Somos los artífices permanentes de nuestros fracasos obstaculizando siempre al que elegimos para que nos lidere. Nos resulta difícil cimentar la autoridad de nadie, y por ende, terminamos generando círculos viciosos: dado que creo que esta persona no sabe trabajar, no le doy autoridad, y como no le doy autoridad, sus opiniones carecen de valor para mí y no le hago caso a lo que necesita. Mi actitud no lo ayuda, más bien perjudica sus resultados, que empeoran y corroboran así mi opinión previa.

Hemos aprendido este circuito de sobra, y lamentablemente lo aplicamos sin piedad en los más diversos ámbitos, desde el trabajo hasta la vida política. Estamos felices cuando a nuestro jefe le va mal, o cuando a nuestras autoridades les estalla un problema, porque no queremos que le vaya bien o porque lo habíamos anticipado. El precio de nuestra supuesta iluminación profética es que nosotros nos hundimos con aquellos a los que criticamos. Este comportamiento sistémico termina perjudicando a la comunidad a la que pertenecemos, -sea nuestro sector de trabajo, nuestra empresa, la universidad en la que estudiamos, el pueblo en el que vivimos o nuestro país- y por ende, perjudicándonos a nosotros, aunque nos deja con el orgullo intacto y la sensación de ser los únicos en poder de la verdad.

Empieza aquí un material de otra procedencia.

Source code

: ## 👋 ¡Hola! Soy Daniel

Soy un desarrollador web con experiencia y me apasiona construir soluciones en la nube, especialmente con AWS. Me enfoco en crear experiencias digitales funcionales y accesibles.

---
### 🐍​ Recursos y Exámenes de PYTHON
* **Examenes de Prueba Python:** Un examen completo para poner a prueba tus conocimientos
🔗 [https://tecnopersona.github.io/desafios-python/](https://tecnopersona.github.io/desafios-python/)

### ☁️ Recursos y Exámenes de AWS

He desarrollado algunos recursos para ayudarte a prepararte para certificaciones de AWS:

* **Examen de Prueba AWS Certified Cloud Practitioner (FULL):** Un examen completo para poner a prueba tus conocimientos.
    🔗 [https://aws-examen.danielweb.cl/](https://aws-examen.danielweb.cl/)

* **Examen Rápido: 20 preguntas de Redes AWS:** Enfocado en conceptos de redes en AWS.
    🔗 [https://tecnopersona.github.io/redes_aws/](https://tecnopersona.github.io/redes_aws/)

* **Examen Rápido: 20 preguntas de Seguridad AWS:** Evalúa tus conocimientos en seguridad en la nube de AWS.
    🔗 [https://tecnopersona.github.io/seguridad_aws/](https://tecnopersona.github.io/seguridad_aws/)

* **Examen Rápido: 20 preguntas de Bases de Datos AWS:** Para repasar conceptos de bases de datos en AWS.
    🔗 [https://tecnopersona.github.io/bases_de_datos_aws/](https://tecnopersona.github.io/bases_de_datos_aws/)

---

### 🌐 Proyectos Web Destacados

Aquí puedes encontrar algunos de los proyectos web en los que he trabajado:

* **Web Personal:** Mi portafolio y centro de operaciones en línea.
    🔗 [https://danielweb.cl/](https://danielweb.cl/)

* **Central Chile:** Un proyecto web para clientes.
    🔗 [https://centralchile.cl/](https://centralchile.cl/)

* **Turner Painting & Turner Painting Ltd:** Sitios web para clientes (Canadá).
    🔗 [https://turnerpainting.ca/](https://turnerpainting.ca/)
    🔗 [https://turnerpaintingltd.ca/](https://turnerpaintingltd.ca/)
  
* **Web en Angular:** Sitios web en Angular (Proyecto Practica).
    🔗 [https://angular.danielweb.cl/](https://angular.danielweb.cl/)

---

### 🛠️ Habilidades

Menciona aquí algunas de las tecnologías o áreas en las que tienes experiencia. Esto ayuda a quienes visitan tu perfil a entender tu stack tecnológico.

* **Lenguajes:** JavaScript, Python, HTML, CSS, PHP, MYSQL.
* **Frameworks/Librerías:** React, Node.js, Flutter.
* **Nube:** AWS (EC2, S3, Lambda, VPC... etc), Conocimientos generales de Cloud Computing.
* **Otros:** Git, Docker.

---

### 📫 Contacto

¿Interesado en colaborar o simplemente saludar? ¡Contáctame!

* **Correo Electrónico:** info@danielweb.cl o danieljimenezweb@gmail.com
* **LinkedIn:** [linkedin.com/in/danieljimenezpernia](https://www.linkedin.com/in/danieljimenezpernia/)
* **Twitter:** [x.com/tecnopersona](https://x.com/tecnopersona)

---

En mis propias vivencias personales, pienso en la empresa familiar. Si no estás de acuerdo con los que lideran, vas al espacio que tenés para sugerir: habrá algún buzón de quejas, reclamos, sugerencias, en el área de talentos, en el comité ejecutivo, en el directorio... pero jamás en radio pasillo ni en las redes sociales, ya que ahí no construimos sino que restamos valor. Es importante dar ideas, pero con sustento y sin contagiar emociones de enojo a los demás. Yo tenía claro que a veces nos toca acompañar, y es por el bien de todos. Hablar con gente que no puede cambiar la decisión induce a la catarsis colectiva, lo que genera en primera instancia, una sensación muy liberadora de indignación colectiva, pero que al poco tiempo, se transforma en frustración y resentimiento. Eso conduce a peores resultados y muchos problemas para quienes tienen que tomar decisiones, llevando a la empresa a escenarios de mayor complejidad.

Estos comportamientos se replican en lo micro y en lo macro. Nos encanta criticar, en especial a los que tienen más poder o a los que creemos que no comparten nuestra forma de pensar. Basta ir a una asamblea de copropietarios en un edificio cualquiera, basta participar en un chat del trabajo. El victimismo nos impide ver nuestro aporte a la toxicidad del ambiente y por ende, a la pérdida de efectividad. Pero el precio de la inocencia es la impotencia. Solo nos cabe quejarnos de aquello que no podemos cambiar. Si nos quejamos mucho, quiere decir que podemos cambiar pocas cosas.

Sueño con que muchos líderes desde los diferentes espacios construyan organizaciones donde florezcan la creatividad, la innovación, la colaboración, la pasión por hacer el bien, por reinventarnos, la generosidad y la solidaridad. Me siento muy argentina, amo a mi país y lo quiero ver FLORECER, pero también siento que es el momento de unir esfuerzos con quienes trabajan en el mismo sentido en Latinoamérica, para desde la región, ir al mundo.

Nos necesitamos juntos -como decía el gobierno anterior-, unidos -como dice este-, pensando en una Argentina inclusiva, solidaria y con menos pobreza, con más empresas, con más empresarios, que den más trabajo, con muchos líderes y organizaciones responsables. Podemos cuestionar en los ámbitos correctos, confiar en los otros y construir una comunidad, sana y que pueda crecer sin culpa.